Peer-to-peer sharing

One feature that has shown up in some applications and widgets lately has gained some traction internally. That is the concept of peer to peer sharing of disk space without going through all the pain of getting things approved and formally set up. The general idea is this one.

I want to share U:\SharedStuff\ApacheGroup\ to five other users. U: is my home directory, which is actually map-rooted so I don't see the top level directory. So I go to a web page and tell it I want to share this directory, to these people, for this long. Go.

It struck me that this sort of thing can be engineered with NetWare and OES. The key components are eDirectory, NSS, and NetStorage.

The web server takes the request and translates $Path into a real path by referencing the HomeDirectory attribute of the user who requested the share. Then, using LDAP it creates two objects:

A Group Object
  • Created and named dynamically
  • [AuxClass] Attribute with user-defined name
  • [AuxClass] Attribute with the creator
  • [AuxClass] Attribute with the expiry date
  • Since this is eDirectory, group memberships apply immediately rather than taking a logout/login cycle to refresh the access token like in MS networks.
A Storage Location Object
  • Created & named dynamically
  • Associated to the created group
  • Assigned to the specified users
  • This allows the share to show up in NetStorage
The web server sends a request to a file daemon that handles the actual trustee assignment.

There is a small constellation of maintenance tasks that also need to be created, such as a janitor process to deal with expirations, a helpdesk view to track who has what shares, a historic view to see what shares got deleted recently that suddenly need to be back RIGHT NOW, something to interface this with whatever disk or directory quota systems are in use.

The use of NetStorage allows WebDAV to be used as an access method, which allows the shares to be seen. The really brave may be able to leverage DFS to create actual directory structures reflecting the shares in the actual directories so drive mappings can be used; unfortunately I have no idea if a DFS database that large is a good idea.
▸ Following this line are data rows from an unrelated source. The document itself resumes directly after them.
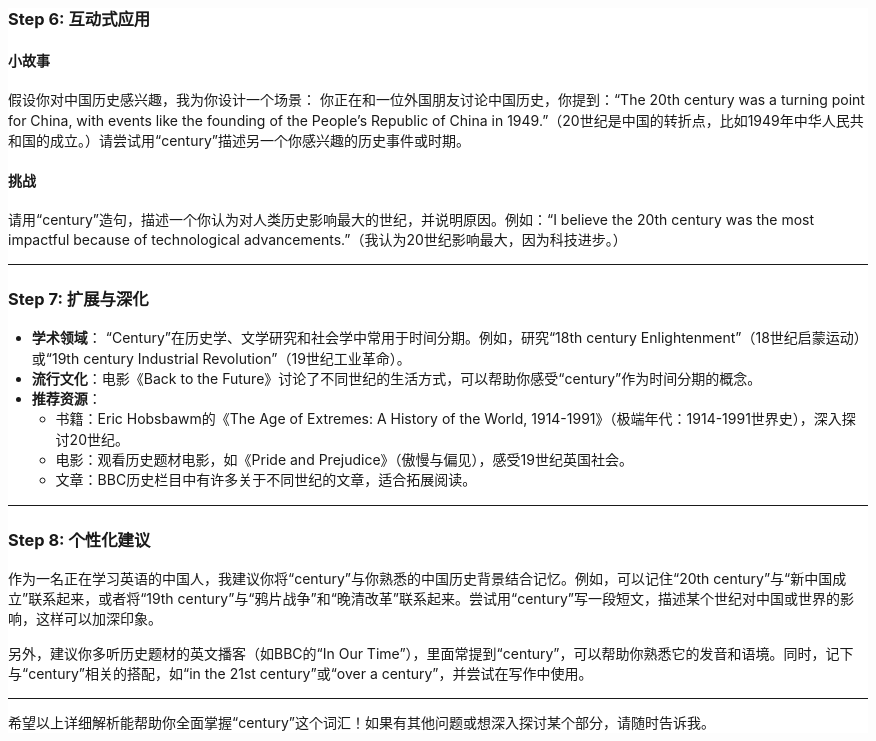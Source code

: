 
### Step 6: 互动式应用
#### 小故事
假设你对中国历史感兴趣，我为你设计一个场景：
你正在和一位外国朋友讨论中国历史，你提到：“The 20th century was a turning point for China, with events like the founding of the People’s Republic of China in 1949.”（20世纪是中国的转折点，比如1949年中华人民共和国的成立。）请尝试用“century”描述另一个你感兴趣的历史事件或时期。

#### 挑战
请用“century”造句，描述一个你认为对人类历史影响最大的世纪，并说明原因。例如：“I believe the 20th century was the most impactful because of technological advancements.”（我认为20世纪影响最大，因为科技进步。）

---

### Step 7: 扩展与深化
- **学术领域**： “Century”在历史学、文学研究和社会学中常用于时间分期。例如，研究“18th century Enlightenment”（18世纪启蒙运动）或“19th century Industrial Revolution”（19世纪工业革命）。
- **流行文化**：电影《Back to the Future》讨论了不同世纪的生活方式，可以帮助你感受“century”作为时间分期的概念。
- **推荐资源**：
  - 书籍：Eric Hobsbawm的《The Age of Extremes: A History of the World, 1914-1991》（极端年代：1914-1991世界史），深入探讨20世纪。
  - 电影：观看历史题材电影，如《Pride and Prejudice》（傲慢与偏见），感受19世纪英国社会。
  - 文章：BBC历史栏目中有许多关于不同世纪的文章，适合拓展阅读。

---

### Step 8: 个性化建议
作为一名正在学习英语的中国人，我建议你将“century”与你熟悉的中国历史背景结合记忆。例如，可以记住“20th century”与“新中国成立”联系起来，或者将“19th century”与“鸦片战争”和“晚清改革”联系起来。尝试用“century”写一段短文，描述某个世纪对中国或世界的影响，这样可以加深印象。

另外，建议你多听历史题材的英文播客（如BBC的“In Our Time”），里面常提到“century”，可以帮助你熟悉它的发音和语境。同时，记下与“century”相关的搭配，如“in the 21st century”或“over a century”，并尝试在写作中使用。

---

希望以上详细解析能帮助你全面掌握“century”这个词汇！如果有其他问题或想深入探讨某个部分，请随时告诉我。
Users would love this. No need to go through management to get a directory set up on the shared space. You just set up and go. Great for adhoc groups, or small private gatherings.

Unfortunately, this sort of share model is one that a lot of sys-admins are familiar with. If you've ever had a chance to examine the network of a small business with under 15 users, all of whom call themselves 'not that good with computers', you know what I'm talking about. This model of sharing is the one that Windows for Workgroups was designed for, and is still the default mode for plain old WinXP. Excessive use of peer to peer sharing like that can lead to one unholy mess, especially if a key person leaves (or in the case of the Windows example, one hard drive crashes hard).

If left unchecked, you can get whole business processes designed with the assumption that [username] will never retire. That already happens to an alarming extent, but this would make the dependency more invisible to those of us charged with making it all work again when it breaks. You can have shared spaces that are business critical to the company living 100% inside a user's self-managed space, and vulnerable to deletion on termination of that employee.

This is all part of the balance we as system administrators have to keep between end user functionality, and data protection. Desktop techs fight a constant battle to get users to save data on the server where it is backed up, and Novell puts out things like iFolder to help that whole thing become more invisible. We created shared directories to draw a big line between 'my stuff' and 'us stuff'.

That said, data-access habits are changing all the time. My own boss prefers to email a 150KB Excel spreadsheet to all of us, even though all of us have ready access a shared directory setup just for that. SharePoint integrates with Office to make the web-server look like a file-server. We still have to adapt with the times.

User-directed sharing is something I can see as highly desirable among the student population and faculty as well. Among staff, I'm less sure its a good idea outside of the 'trivial' personal use we're allowed.